From payment related to the growing number of Medicare Advantage enrollees with end-stage renal disease (ESRD) to the proposed exclusion of 2020 data from risk score assumptions, several commenters responding to the 2023 preliminary rate notice questioned various factors that will be used to determine MA plan reimbursement next year. And while AHIP and other MA stakeholders voiced strong support for CMS keeping the coding intensity adjustment at the statutory minimum for 2023, the Medicare Payment Advisory Commission (MedPAC) took the opportunity to reiterate its contention that MA organizations are overpaid and that the adjustment does not adequately account for the differences in coding between MAOs and fee-for-service (FFS) Medicare.
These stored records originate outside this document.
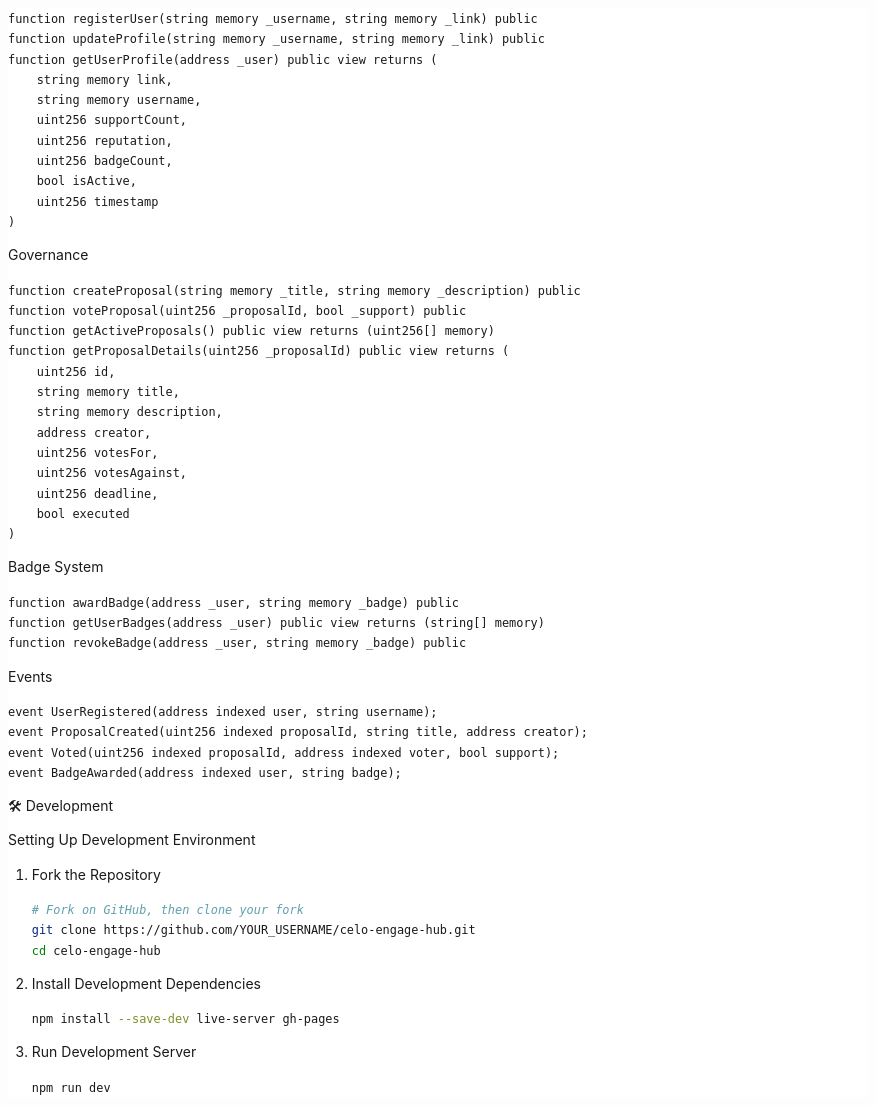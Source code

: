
 ```solidity
function registerUser(string memory _username, string memory _link) public
function updateProfile(string memory _username, string memory _link) public
function getUserProfile(address _user) public view returns (
    string memory link,
    string memory username, 
    uint256 supportCount,
    uint256 reputation,
    uint256 badgeCount,
    bool isActive,
    uint256 timestamp
)
```

Governance

```solidity
function createProposal(string memory _title, string memory _description) public
function voteProposal(uint256 _proposalId, bool _support) public
function getActiveProposals() public view returns (uint256[] memory)
function getProposalDetails(uint256 _proposalId) public view returns (
    uint256 id,
    string memory title,
    string memory description,
    address creator,
    uint256 votesFor,
    uint256 votesAgainst,
    uint256 deadline,
    bool executed
)
```

Badge System

```solidity
function awardBadge(address _user, string memory _badge) public
function getUserBadges(address _user) public view returns (string[] memory)
function revokeBadge(address _user, string memory _badge) public
```

Events

```solidity
event UserRegistered(address indexed user, string username);
event ProposalCreated(uint256 indexed proposalId, string title, address creator);
event Voted(uint256 indexed proposalId, address indexed voter, bool support);
event BadgeAwarded(address indexed user, string badge);
```

🛠️ Development

Setting Up Development Environment

1. Fork the Repository
   ```bash
   # Fork on GitHub, then clone your fork
   git clone https://github.com/YOUR_USERNAME/celo-engage-hub.git
   cd celo-engage-hub
   ```
2. Install Development Dependencies
   ```bash
   npm install --save-dev live-server gh-pages
   ```
3. Run Development Server
   ```bash
   npm run dev
   ```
In the 2023 Advance Notice for MA and Part D plans, CMS said it intended to continue to apply an across-the-board adjustment of 5.9% — the statutory minimum — to offset the effects on MA risk scores of higher levels of coding intensity in MA relative to FFS. AHIP, in its March 4 letter to CMS, said it strongly supports retaining that overall risk score reduction but asked for more detail around CMS’s proposal to exclude 2020 data in its annual “FFS normalization” adjustment, its assumption that 2023 FFS risk scores would return to pre-pandemic trends, how it will incorporate 2021 utilization data into the normalization factor for 2024, and how CMS arrived at the MA risk score trend of 3.5% for 2023.

MedPAC Urges CMS to Take Action on Coding Intensity Overpayments

CMS’s coding intensity adjustment, which is used to account for the estimated difference between risk scores that hypothetical beneficiaries would receive if enrolled in Medicare Advantage vs. fee-for-service (FFS) Medicare, has led to more than $91 billion in payments to MA plans between 2007 and 2022, asserted a March 3 letter from the Medicare Payment Advisory Commission (MedPAC) to CMS Administrator Chiquita Brooks-LaSure. The agency in its 2023 Advance Notice proposed to use the statutory minimum adjustment of 5.9%, which MedPAC estimated will lead to an inflated $16.2 billion in payments — and that’s on the conservative end, the commission noted. MedPAC first raised this issue in 2016, when it urged CMS to consider a new model that would use two years of FFS and MA diagnostic data, exclude diagnoses documented only on health risk assessments from either MA or FFS, and then apply an adjustment that fully accounts for the remaining coding differences. The commission in its March letter reiterated its support for this approach.